### TRY IT
Word for word, repeat the lines of the records from the first line up to and including the line that contains "这种方法的一个问题是我现在引入了歧义，因为通过查看上图，我还可以得到 A1 -- B1", passing over any pictures.

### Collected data
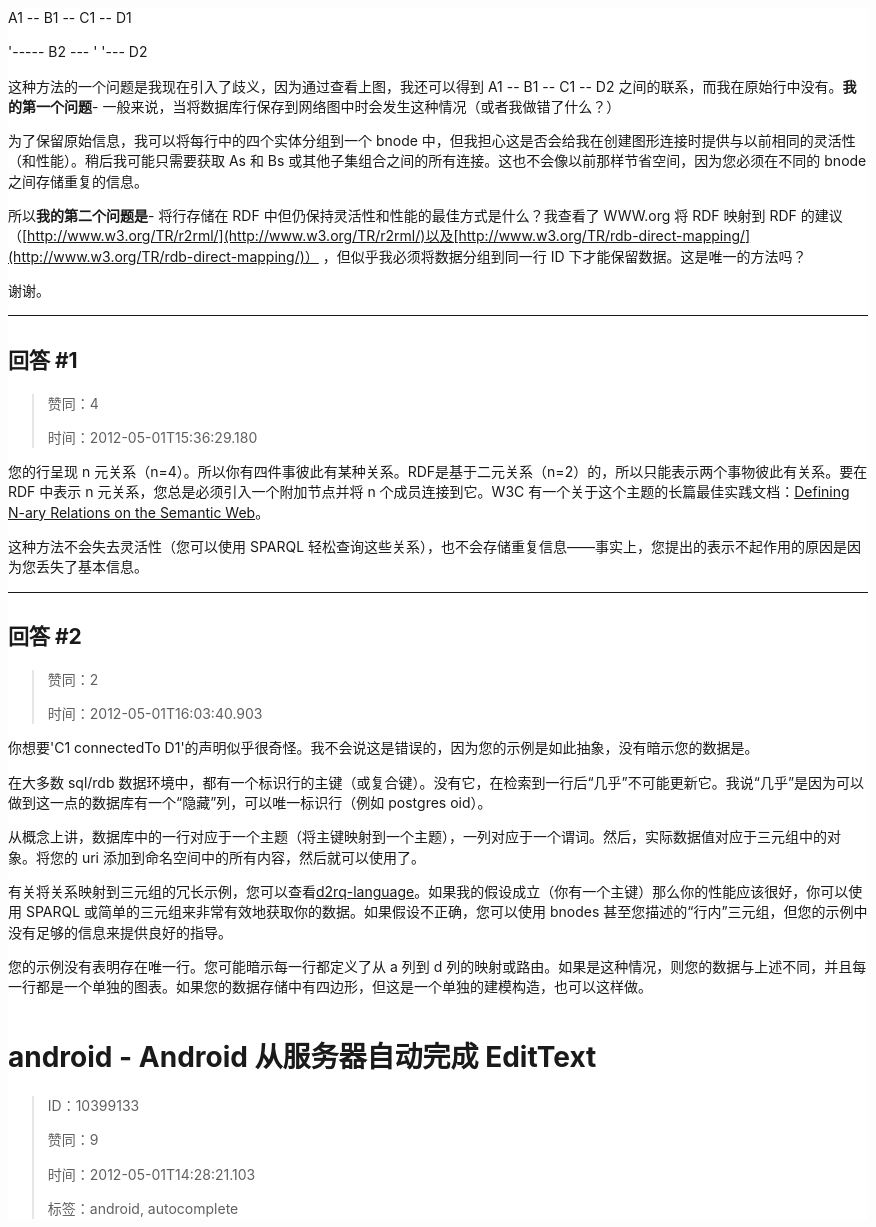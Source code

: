 A1 -- B1 -- C1 -- D1

'----- B2 --- ' '--- D2

这种方法的一个问题是我现在引入了歧义，因为通过查看上图，我还可以得到 A1 -- B1 -- C1 -- D2 之间的联系，而我在原始行中没有。**我的第一个问题**- 一般来说，当将数据库行保存到网络图中时会发生这种情况（或者我做错了什么？）

为了保留原始信息，我可以将每行中的四个实体分组到一个 bnode 中，但我担心这是否会给我在创建图形连接时提供与以前相同的灵活性（和性能）。稍后我可能只需要获取 As 和 Bs 或其他子集组合之间的所有连接。这也不会像以前那样节省空间，因为您必须在不同的 bnode 之间存储重复的信息。

所以**我的第二个问题是**- 将行存储在 RDF 中但仍保持灵活性和性能的最佳方式是什么？我查看了 WWW.org 将 RDF 映射到 RDF 的建议（[http://www.w3.org/TR/r2rml/](http://www.w3.org/TR/r2rml/)以及[http://www.w3.org/TR/rdb-direct-mapping/](http://www.w3.org/TR/rdb-direct-mapping/)） ，但似乎我必须将数据分组到同一行 ID 下才能保留数据。这是唯一的方法吗？

谢谢。

* * *

## 回答 #1

> 赞同：4
> 
> 时间：2012-05-01T15:36:29.180

您的行呈现 n 元关系（n=4）。所以你有四件事彼此有某种关系。RDF是基于二元关系（n=2）的，所以只能表示两个事物彼此有关系。要在 RDF 中表示 n 元关系，您总是必须引入一个附加节点并将 n 个成员连接到它。W3C 有一个关于这个主题的长篇最佳实践文档：[Defining N-ary Relations on the Semantic Web](http://www.w3.org/TR/swbp-n-aryRelations/)。

这种方法不会失去灵活性（您可以使用 SPARQL 轻松查询这些关系），也不会存储重复信息——事实上，您提出的表示不起作用的原因是因为您丢失了基本信息。

* * *

## 回答 #2

> 赞同：2
> 
> 时间：2012-05-01T16:03:40.903

你想要'C1 connectedTo D1'的声明似乎很奇怪。我不会说这是错误的，因为您的示例是如此抽象，没有暗示您的数据是。

在大多数 sql/rdb 数据环境中，都有一个标识行的主键（或复合键）。没有它，在检索到一行后“几乎”不可能更新它。我说“几乎”是因为可以做到这一点的数据库有一个“隐藏”列，可以唯一标识行（例如 postgres oid）。

从概念上讲，数据库中的一行对应于一个主题（将主键映射到一个主题），一列对应于一个谓词。然后，实际数据值对应于三元组中的对象。将您的 uri 添加到命名空间中的所有内容，然后就可以使用了。

有关将关系映射到三元组的冗长示例，您可以查看[d2rq-language](http://d2rq.org/d2rq-language)。如果我的假设成立（你有一个主键）那么你的性能应该很好，你可以使用 SPARQL 或简单的三元组来非常有效地获取你的数据。如果假设不正确，您可以使用 bnodes 甚至您描述的“行内”三元组，但您的示例中没有足够的信息来提供良好的指导。

您的示例没有表明存在唯一行。您可能暗示每一行都定义了从 a 列到 d 列的映射或路由。如果是这种情况，则您的数据与上述不同，并且每一行都是一个单独的图表。如果您的数据存储中有四边形，但这是一个单独的建模构造，也可以这样做。

# android - Android 从服务器自动完成 EditText

> ID：10399133
> 
> 赞同：9
> 
> 时间：2012-05-01T14:28:21.103
> 
> 标签：android, autocomplete

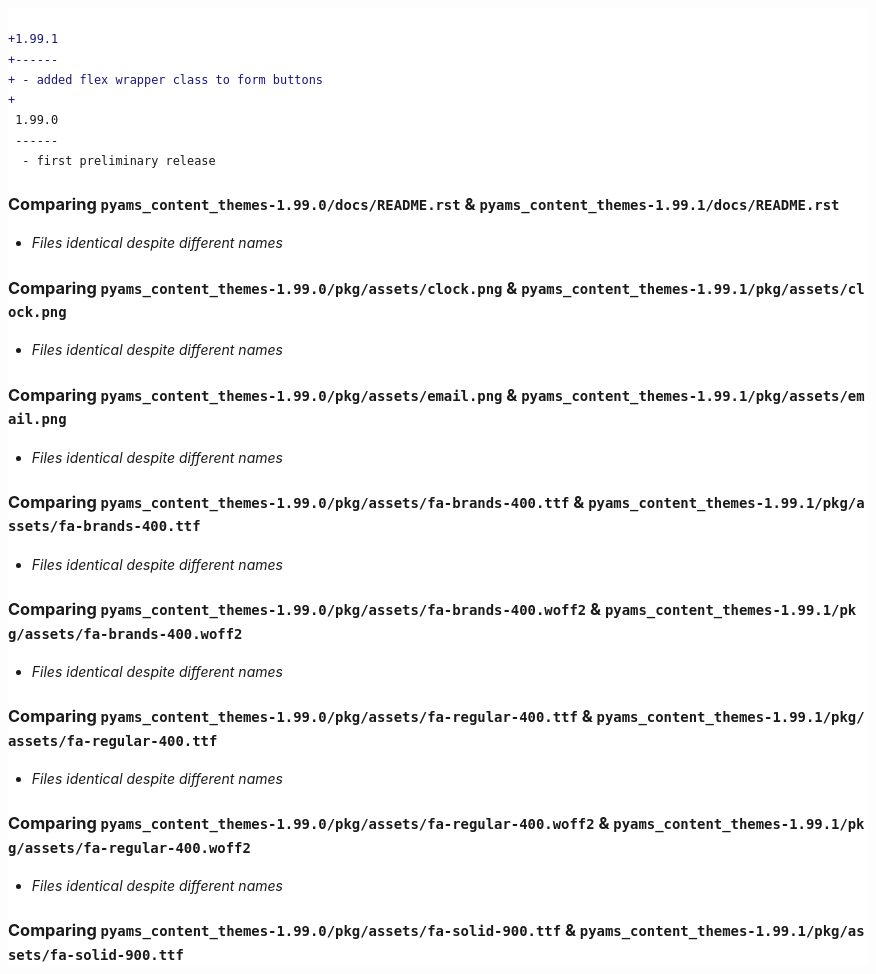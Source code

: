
 ```diff
 
+1.99.1
+------
+ - added flex wrapper class to form buttons
+
 1.99.0
 ------
  - first preliminary release
```

### Comparing `pyams_content_themes-1.99.0/docs/README.rst` & `pyams_content_themes-1.99.1/docs/README.rst`

 * *Files identical despite different names*

### Comparing `pyams_content_themes-1.99.0/pkg/assets/clock.png` & `pyams_content_themes-1.99.1/pkg/assets/clock.png`

 * *Files identical despite different names*

### Comparing `pyams_content_themes-1.99.0/pkg/assets/email.png` & `pyams_content_themes-1.99.1/pkg/assets/email.png`

 * *Files identical despite different names*

### Comparing `pyams_content_themes-1.99.0/pkg/assets/fa-brands-400.ttf` & `pyams_content_themes-1.99.1/pkg/assets/fa-brands-400.ttf`

 * *Files identical despite different names*

### Comparing `pyams_content_themes-1.99.0/pkg/assets/fa-brands-400.woff2` & `pyams_content_themes-1.99.1/pkg/assets/fa-brands-400.woff2`

 * *Files identical despite different names*

### Comparing `pyams_content_themes-1.99.0/pkg/assets/fa-regular-400.ttf` & `pyams_content_themes-1.99.1/pkg/assets/fa-regular-400.ttf`

 * *Files identical despite different names*

### Comparing `pyams_content_themes-1.99.0/pkg/assets/fa-regular-400.woff2` & `pyams_content_themes-1.99.1/pkg/assets/fa-regular-400.woff2`

 * *Files identical despite different names*

### Comparing `pyams_content_themes-1.99.0/pkg/assets/fa-solid-900.ttf` & `pyams_content_themes-1.99.1/pkg/assets/fa-solid-900.ttf`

### WRITTEN SOLUTION
Source code

: A1 -- B1 -- C1 -- D1

'----- B2 --- ' '--- D2

这种方法的一个问题是我现在引入了歧义，因为通过查看上图，我还可以得到 A1 -- B1 -- C1 -- D2 之间的联系，而我在原始行中没有。**我的第一个问题**- 一般来说，当将数据库行保存到网络图中时会发生这种情况（或者我做错了什么？）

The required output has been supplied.